**About this task:** Report the lines of the data below that contain the string "then".

(Stored data entries)
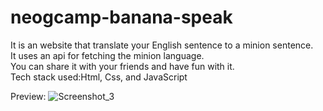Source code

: # neogcamp-banana-speak
It is an website that translate your English sentence to a minion sentence.<br>
It uses an api for fetching the minion language.<br>
You can share it with your friends and have fun with it.<br>
Tech stack used:Html, Css, and JavaScript

Preview: 
![Screenshot_3](https://user-images.githubusercontent.com/73245914/177737081-a99f13c9-f12a-4826-a8c9-66fcf790c7e0.jpg)


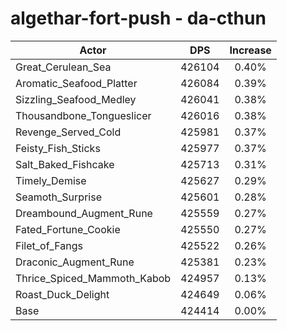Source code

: # algethar-fort-push - da-cthun
| Actor | DPS | Increase |
|---|:---:|:---:|
|Great_Cerulean_Sea|426104|0.40%|
|Aromatic_Seafood_Platter|426084|0.39%|
|Sizzling_Seafood_Medley|426041|0.38%|
|Thousandbone_Tongueslicer|426016|0.38%|
|Revenge_Served_Cold|425981|0.37%|
|Feisty_Fish_Sticks|425977|0.37%|
|Salt_Baked_Fishcake|425713|0.31%|
|Timely_Demise|425627|0.29%|
|Seamoth_Surprise|425601|0.28%|
|Dreambound_Augment_Rune|425559|0.27%|
|Fated_Fortune_Cookie|425550|0.27%|
|Filet_of_Fangs|425522|0.26%|
|Draconic_Augment_Rune|425381|0.23%|
|Thrice_Spiced_Mammoth_Kabob|424957|0.13%|
|Roast_Duck_Delight|424649|0.06%|
|Base|424414|0.00%|
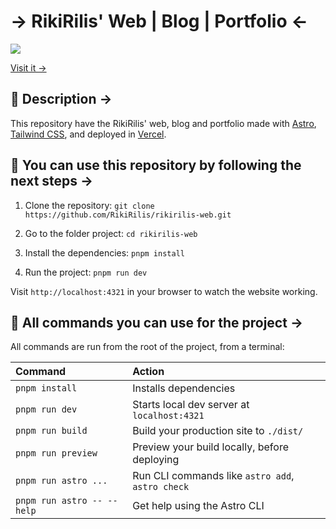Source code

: # → RikiRilis' Web | Blog | Portfolio ←

<a href="https://github.com/RikiRilis/rikirilis-web">
  <img src="https://rikirilis.com/images/embedded-img.avif" />
</a>

[Visit it →](https://rikirilis.com)

## 📃 Description →

This repository have the RikiRilis' web, blog and portfolio made with [Astro](https://astro.build/), [Tailwind CSS](https://tailwindcss.com/), and deployed in [Vercel](https://vercel.com/).

## 🤝 You can use this repository by following the next steps →

1. Clone the repository:
   `git clone https://github.com/RikiRilis/rikirilis-web.git`

2. Go to the folder project:
   `cd rikirilis-web`

3. Install the dependencies:
   `pnpm install`

4. Run the project:
   `pnpm run dev`

Visit `http://localhost:4321` in your browser to watch the website working.

## 🧞 All commands you can use for the project →

All commands are run from the root of the project, from a terminal:

| Command                    | Action                                           |
| :------------------------- | :----------------------------------------------- |
| `pnpm install`             | Installs dependencies                            |
| `pnpm run dev`             | Starts local dev server at `localhost:4321`      |
| `pnpm run build`           | Build your production site to `./dist/`          |
| `pnpm run preview`         | Preview your build locally, before deploying     |
| `pnpm run astro ...`       | Run CLI commands like `astro add`, `astro check` |
| `pnpm run astro -- --help` | Get help using the Astro CLI                     |
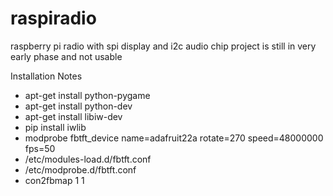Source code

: # raspiradio
raspberry pi radio with spi display and i2c audio chip
project is still in very early phase and not usable

Installation Notes

- apt-get install python-pygame
- apt-get install python-dev
- apt-get install libiw-dev
- pip install iwlib
- modprobe fbtft_device name=adafruit22a rotate=270 speed=48000000 fps=50
- /etc/modules-load.d/fbtft.conf
- /etc/modprobe.d/fbtft.conf
- con2fbmap 1 1
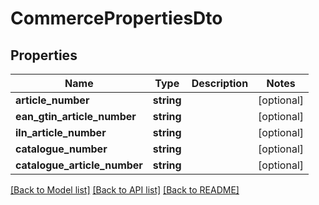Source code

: # CommercePropertiesDto

## Properties
Name | Type | Description | Notes
------------ | ------------- | ------------- | -------------
**article_number** | **string** |  | [optional] 
**ean_gtin_article_number** | **string** |  | [optional] 
**iln_article_number** | **string** |  | [optional] 
**catalogue_number** | **string** |  | [optional] 
**catalogue_article_number** | **string** |  | [optional] 

[[Back to Model list]](../README.md#documentation-for-models) [[Back to API list]](../README.md#documentation-for-api-endpoints) [[Back to README]](../README.md)


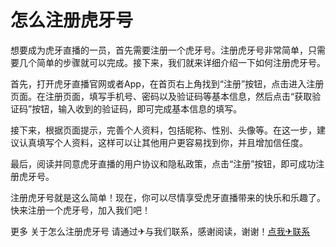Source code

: # 怎么注册虎牙号

想要成为虎牙直播的一员，首先需要注册一个虎牙号。注册虎牙号非常简单，只需要几个简单的步骤就可以完成。接下来，我们就来详细介绍一下如何注册虎牙号。

首先，打开虎牙直播官网或者App，在首页右上角找到“注册”按钮，点击进入注册页面。在注册页面，填写手机号、密码以及验证码等基本信息，然后点击“获取验证码”按钮，输入收到的验证码，即可完成基本信息的填写。

接下来，根据页面提示，完善个人资料，包括昵称、性别、头像等。在这一步，建议认真填写个人资料，这样可以让其他用户更容易找到你，并且增加信任度。

最后，阅读并同意虎牙直播的用户协议和隐私政策，点击“注册”按钮，即可成功注册虎牙号。

注册虎牙号就是这么简单！现在，你可以尽情享受虎牙直播带来的快乐和乐趣了。快来注册一个虎牙号，加入我们吧！

更多 关于怎么注册虎牙号 请通过✈与我们联系，感谢阅读，谢谢！[点我✈联系](https://d.k02.cc)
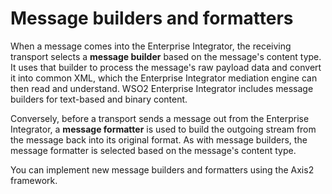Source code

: # Message builders and formatters

When a message comes into the Enterprise Integrator, the receiving
transport selects a **message builder** based on the message's content
type. It uses that builder to process the message's raw payload data and
convert it into common XML, which the Enterprise Integrator mediation
engine can then read and understand. WSO2 Enterprise Integrator includes
message builders for text-based and binary content.

Conversely, before a transport sends a message out from the Enterprise
Integrator, a **message formatter** is used to build the outgoing stream
from the message back into its original format. As with message
builders, the message formatter is selected based on the message's
content type.

You can implement new message builders and formatters using the Axis2
framework.
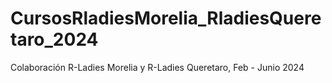 # CursosRladiesMorelia_RladiesQueretaro_2024
Colaboración R-Ladies Morelia y R-Ladies Queretaro, Feb - Junio 2024
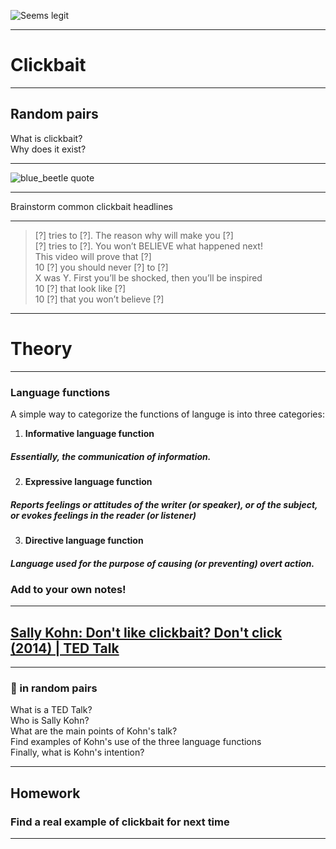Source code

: <!-- .slide: data-background-color="rgb(57, 186, 156)" data-background-transition="slide" data-transition-speed="slow" -->

![Seems legit](https://i.imgur.com/DhysUcy.jpg)

---

<!-- .slide: data-background-color="black" data-background-transition="slide" data-transition-speed="slow" -->

# Clickbait

---

## Random pairs

What is clickbait?  
Why does it exist?  

---

<!-- .slide: data-background-color="black" data-background-transition="slide" data-transition-speed="slow" -->

![blue_beetle quote](https://i.imgur.com/Od9LSGY.jpg)

---

Brainstorm common clickbait headlines 


---

>    [?] tries to [?]. The reason why will make you [?]  
>    [?] tries to [?].  You won’t BELIEVE what happened next!  
>    This video will prove that [?]  
>    10 [?] you should never [?] to [?]  
>    X was Y. First you’ll be shocked, then you’ll be inspired  
>    10 [?] that look like [?]  
>    10 [?] that you won’t believe [?]  

---
<!-- .slide: data-background-color="lightblue" data-background-transition="slide" data-transition-speed="slow" -->

# Theory

---
<!-- .slide: data-background-color="lightblue" data-background-transition="slide" data-transition-speed="slow" -->
### Language functions  

A simple way to categorize the functions of languge is into three categories:  

1. **Informative language function** <!-- .element: class="fragment" data-fragment-index="1" -->
##### Essentially, the communication of information. <!-- .element: class="fragment" data-fragment-index="4" -->
2. **Expressive language function** <!-- .element: class="fragment" data-fragment-index="2" -->
##### Reports feelings or attitudes of the writer (or speaker), or of the subject, or evokes feelings in the reader (or listener) <!-- .element: class="fragment" data-fragment-index="5" -->
3. **Directive language function** <!-- .element: class="fragment" data-fragment-index="3" -->
##### Language used for the purpose of causing (or preventing) overt action. <!-- .element: class="fragment" data-fragment-index="6" -->

### Add to your own notes! <!-- .element: class="fragment" --> 
---

## [Sally Kohn: Don't like clickbait? Don't click (2014) | TED Talk](https://www.ted.com/talks/sally_kohn_don_t_like_clickbait_don_t_click)

---
<!-- .slide: data-background-color="wheat" data-background-transition="slide" data-transition-speed="slow" -->


### 📝 in random pairs

What is a TED Talk?  
Who is Sally Kohn?  
What are the main points of Kohn's talk?    
Find examples of Kohn's use of the three language functions  
Finally, what is Kohn's intention?  

---

## Homework  
### Find a real example of clickbait for next time  

---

**Your response:**
engine can then read and understand. WSO2 Enterprise Integrator includes
>    X was Y. First you’ll be shocked, then you’ll be inspired  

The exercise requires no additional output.